Under Beane’s leadership, the team emphasized statistics such as on-base percentage (OBP) over the more traditional stats of batting average and RBI (runs batted in). Because the A’s were a small-market team with a limited payroll, they had to be willing to bypass expensive players and instead find undervalued players. One such challenge came in 2001. That year, superstar Jason Giambi helped lead the team to 102 wins with a .342 batting average, 38 home runs, 120 RBI, and a league-best .660 slugging percentage. But after the season, he became a free agent and signed with the New York Yankees. Beane didn’t try to keep Giambi because he could be replaced with several cheaper players.
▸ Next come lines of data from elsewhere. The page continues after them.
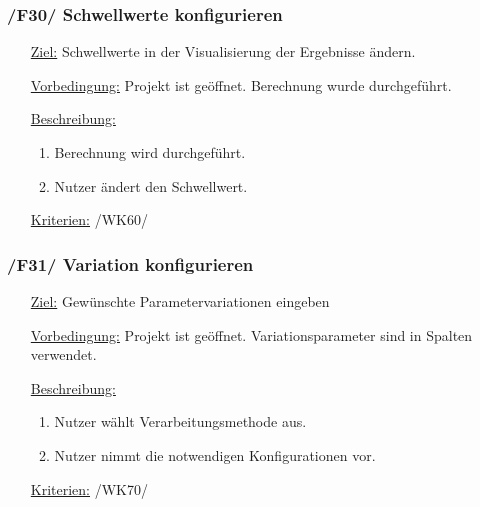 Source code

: \documentclass{article}
\begin{document}
\subsubsection*{\textbf{/F30/} Schwellwerte konfigurieren} \label{sec:f:Schwellwerte konfigurieren}
\begin{itemize}
    \item[\underline{Ziel:}] Schwellwerte in der Visualisierung der Ergebnisse ändern.
    \item[\underline{Vorbedingung:}] Projekt ist geöffnet. Berechnung wurde durchgeführt.
    \item[\underline{Beschreibung:}]
    \begin{enumerate}
        \item Berechnung wird durchgeführt.
        \item Nutzer ändert den Schwellwert.
    \end{enumerate}
    \item[\underline{Kriterien:}] /WK60/
\end{itemize}

\subsubsection*{\textbf{/F31/} Variation konfigurieren} \label{sec:f:Variation konfigurieren}
\begin{itemize}
    \item[\underline{Ziel:}] Gewünschte Parametervariationen eingeben
    \item[\underline{Vorbedingung:}] Projekt ist geöffnet. Variationsparameter sind in Spalten verwendet.
    \item[\underline{Beschreibung:}]
    \begin{enumerate}
        \item Nutzer wählt Verarbeitungsmethode aus.
        \item Nutzer nimmt die notwendigen Konfigurationen vor.
    \end{enumerate}
    \item[\underline{Kriterien:}] /WK70/
\end{itemize}
\end{document}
“He could find the pieces of Giambi he could least afford to be without, and buy them for a tiny fraction of the cost of Giambi himself,” Lewis wrote. Beane picked up a trio of players that nobody else wanted: outfielder David Justice, catcher Scott Hatteberg, and Giambi’s younger brother, Jeremy.
The Moneyball phenomenon
The A’s didn’t miss a beat the next year despite losing their best player in Giambi, winning 103 games in 2002. Justice and Hatteberg excelled in OBP, finishing first and second on the team with excellent .376 and .374 OBPs, respectively. (The 2011 movie version of Moneyball actually recreated this particular season of underdogs marching to the division title and winning 20 straight games along the way.) After the 2002 season, the Boston Red Sox reached an agreement to hire Beane as their new GM, but he wound up changing his mind and staying with Oakland. Moneyball: The Art of Winning an Unfair Game came out the next year, and it “became a must-read for both baseball and business aficionados,” ESPN’s Howard Bryant wrote. “Beane became the lead evangelist of a new baseball orthodoxy that emphasizes greater statistical analysis in the scouting and development of players.”
In the book, Lewis called Beane “a man whose life was turned upside down by professional baseball, and who, miraculously, found a way to return the favor.’’ The term moneyball has become a synonym for a team’s smart use of quantifiable information over outdated, old-school approaches. Not surprisingly, some in baseball’s old guard resented the book, and some people were even under the mistaken impression that Beane had written it. He has pointed out that Lewis sought him out for the project. When Lewis interviewed him, Beane was convinced that nobody in baseball would read the book.
The A’s made the playoffs four consecutive seasons from 2000 to 2003 but lost in the first round each time. They returned to the playoffs in 2006 and won a first-round playoff series against the Twins before losing the AL Championship Series to the Tigers. Oakland had another run in the early 2010s, making the playoffs in 2012, 2013, and 2014, but those teams also failed to make the World Series.
In 2015 David Forst took over as general manager, with Beane becoming executive vice president of baseball operations. The team made the playoffs in 2018, 2019, and 2020 but again fell short of the pennant. Beane became a senior adviser to team owner John Fisher in 2022, relinquishing day-to-day operations of the team to Forst.